In the US, abrocitinib is approved for adults with moderate to severe atopic dermatitis. In Australia, however, the drug is not yet approved and the PBAC reported in November 2021 that the drug would be considered at a future PBAC meeting.
The researchers said a phase III randomised clinical trial showed that abrocitinib was effective and well tolerated in people with moderate to severe atopic dermatitis.
“In contrast to secukinumab and dupilumab, solely suppressing the Th2 or Th17 pathway, the putative action of abrocitinib on refractory Netherton syndrome, may involve blocking the Th2 and Th17 pathways, suggesting that abrocitinib may be another option for patients who are not responding to more conventional therapies, such as corticosteroids and biologics,” the researchers wrote.
Commenting on the study, consultant dermatologist Associate Professor David Orchard said Netherton syndrome was a rare genetic condition that usually manifested at birth.
“As babies they run into trouble with fluid balance and electrolytes, and they’ve got a high propensity for allergies,” said Professor Orchard, from Royal Children’s Hospital and University of Melbourne.

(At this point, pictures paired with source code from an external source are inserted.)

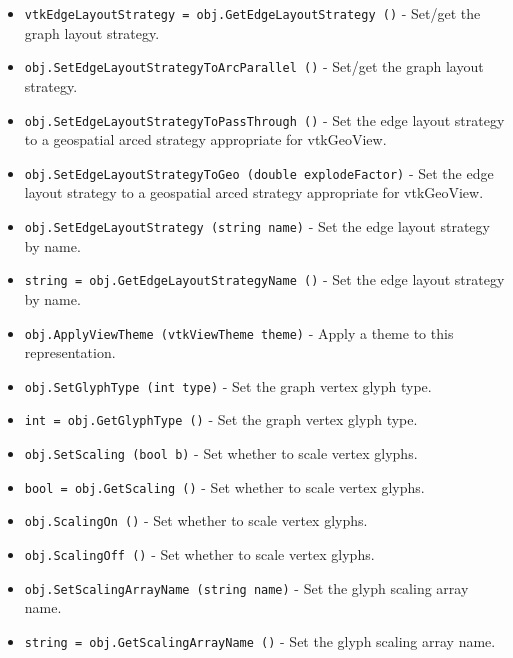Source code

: \begin{itemize}
\item  \verb|vtkEdgeLayoutStrategy = obj.GetEdgeLayoutStrategy ()| -  Set/get the graph layout strategy.

\item  \verb|obj.SetEdgeLayoutStrategyToArcParallel ()| -  Set/get the graph layout strategy.

\item  \verb|obj.SetEdgeLayoutStrategyToPassThrough ()| -  Set the edge layout strategy to a geospatial arced strategy
 appropriate for vtkGeoView.

\item  \verb|obj.SetEdgeLayoutStrategyToGeo (double explodeFactor)| -  Set the edge layout strategy to a geospatial arced strategy
 appropriate for vtkGeoView.

\item  \verb|obj.SetEdgeLayoutStrategy (string name)| -  Set the edge layout strategy by name.

\item  \verb|string = obj.GetEdgeLayoutStrategyName ()| -  Set the edge layout strategy by name.

\item  \verb|obj.ApplyViewTheme (vtkViewTheme theme)| -  Apply a theme to this representation.

\item  \verb|obj.SetGlyphType (int type)| -  Set the graph vertex glyph type.

\item  \verb|int = obj.GetGlyphType ()| -  Set the graph vertex glyph type.

\item  \verb|obj.SetScaling (bool b)| -  Set whether to scale vertex glyphs.

\item  \verb|bool = obj.GetScaling ()| -  Set whether to scale vertex glyphs.

\item  \verb|obj.ScalingOn ()| -  Set whether to scale vertex glyphs.

\item  \verb|obj.ScalingOff ()| -  Set whether to scale vertex glyphs.

\item  \verb|obj.SetScalingArrayName (string name)| -  Set the glyph scaling array name.

\item  \verb|string = obj.GetScalingArrayName ()| -  Set the glyph scaling array name.


\end{itemize}
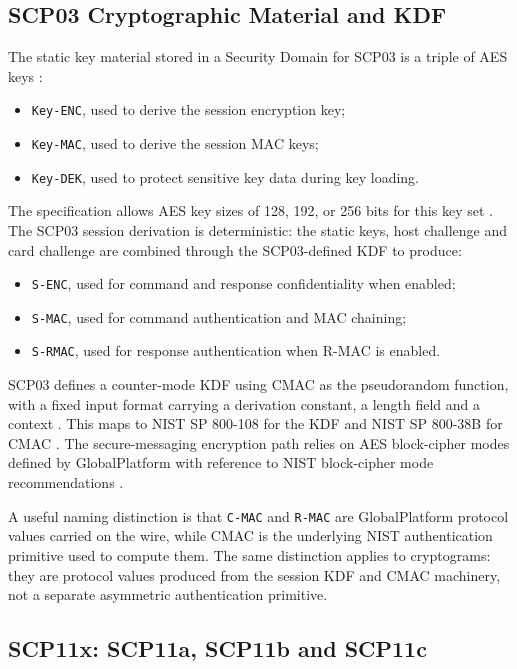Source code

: \subsection{SCP03 Cryptographic Material and KDF}

The static key material stored in a Security Domain for SCP03 is a triple of
AES keys :
\begin{itemize}
\item \texttt{Key-ENC}, used to derive the session encryption key;
\item \texttt{Key-MAC}, used to derive the session MAC keys;
\item \texttt{Key-DEK}, used to protect sensitive key data during key loading.
\end{itemize}

The specification allows AES key sizes of 128, 192, or 256 bits for this key
set . The SCP03 session derivation is deterministic: the
static keys, host challenge and card challenge are combined through the
SCP03-defined KDF to produce:
\begin{itemize}
\item \texttt{S-ENC}, used for command and response confidentiality when
      enabled;
\item \texttt{S-MAC}, used for command authentication and MAC chaining;
\item \texttt{S-RMAC}, used for response authentication when R-MAC is enabled.
\end{itemize}

SCP03 defines a counter-mode KDF using CMAC as the pseudorandom function, with
a fixed input format carrying a derivation constant, a length field and a
context . This maps to NIST SP 800-108 for the KDF
\cite{nist800108} and NIST SP 800-38B for CMAC \cite{nist80038b}. The
secure-messaging encryption path relies on AES block-cipher modes defined by
GlobalPlatform with reference to NIST block-cipher mode recommendations
\cite{nist80038a}.

A useful naming distinction is that \texttt{C-MAC} and \texttt{R-MAC} are
GlobalPlatform protocol values carried on the wire, while CMAC is the
underlying NIST authentication primitive used to compute them. The same
distinction applies to cryptograms: they are protocol values produced from the
session KDF and CMAC machinery, not a separate asymmetric authentication
primitive.

\subsection{SCP11x: SCP11a, SCP11b and SCP11c}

He sees several young patients with the syndrome.
Patients are born with red, extremely sensitive skin with a defective skin barrier and typically also have “fragile” hair that doesn’t grow to any decent length, he said.
“It’s like having a chronic severe eczema. Some patients are red all over, and others have phases of being red all over,” he said.
“At other times they’ll get more patterned, scaly raw eruptions that break out over their skin.”
Professor Orchard said Netherton syndrome had a huge impact on quality of life both due to the discomfort of the condition and the cosmetic impact.
“It fluctuates. At times their skin can be relatively good, and then they have breakouts,” he said.
“Some of them are just persistently red all the time and others vary a little bit and every time they get hot or cold their skin flares.
“At other times – we can’t explain why – they have patterned breakouts. And at other times they become red all over.”
Treatment was similar to the care of eczema, including moisturising inflamed areas and using topical steroids, he said, although there had been a recent move to biologic medicines used in psoriasis and eczema.
Professor Orchard said the JAMA Dermatology case study showed that the adult patient had used other medications before trying a JAK inhibitor.
The standard of care would be to try biologic medications such as interleukin 17 and interleukin 13 inhibitors before trying immunosuppressants such as JAK inhibitors, he said.
“There are novel ways of trying to suppress the process without immunosuppressing the individual. I think they should always be used before JAK inhibitors because JAK inhibitors are technically immunosuppressive,” he said.
“As a rule, topical medications will only help so much in these individuals because they’re usually quite severely affected.”
Using a JAK inhibitor in a patient with severe Netherton syndrome was a new approach, he said.
“There may be the potential that JAK inhibitors might come out in a topical preparation at some stage in the future as well, which will be an interesting approach,” he said.
“There’s a variety of systemic approaches. We can’t fix the gene, but the mechanism of why their skin ends up red and inflamed is through these inflammatory pathways, and there is the potential of trying to do something to suppress these inflammatory pathways.”
Professor Orchard said for a child to inherit Netherton syndrome, both parents had to be carriers of the gene, but the parents themselves didn’t usually have the condition.